Stored data
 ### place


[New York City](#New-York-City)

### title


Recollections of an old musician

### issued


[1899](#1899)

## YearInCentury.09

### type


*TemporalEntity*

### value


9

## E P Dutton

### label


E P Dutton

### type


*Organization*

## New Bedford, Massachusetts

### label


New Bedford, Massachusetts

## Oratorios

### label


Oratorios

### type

WORK REQUEST: All lines above that include the word "Massachusetts" should be located and copied.

OUTPUT FOR THIS EXERCISE:
## New Bedford, Massachusetts
New Bedford, Massachusetts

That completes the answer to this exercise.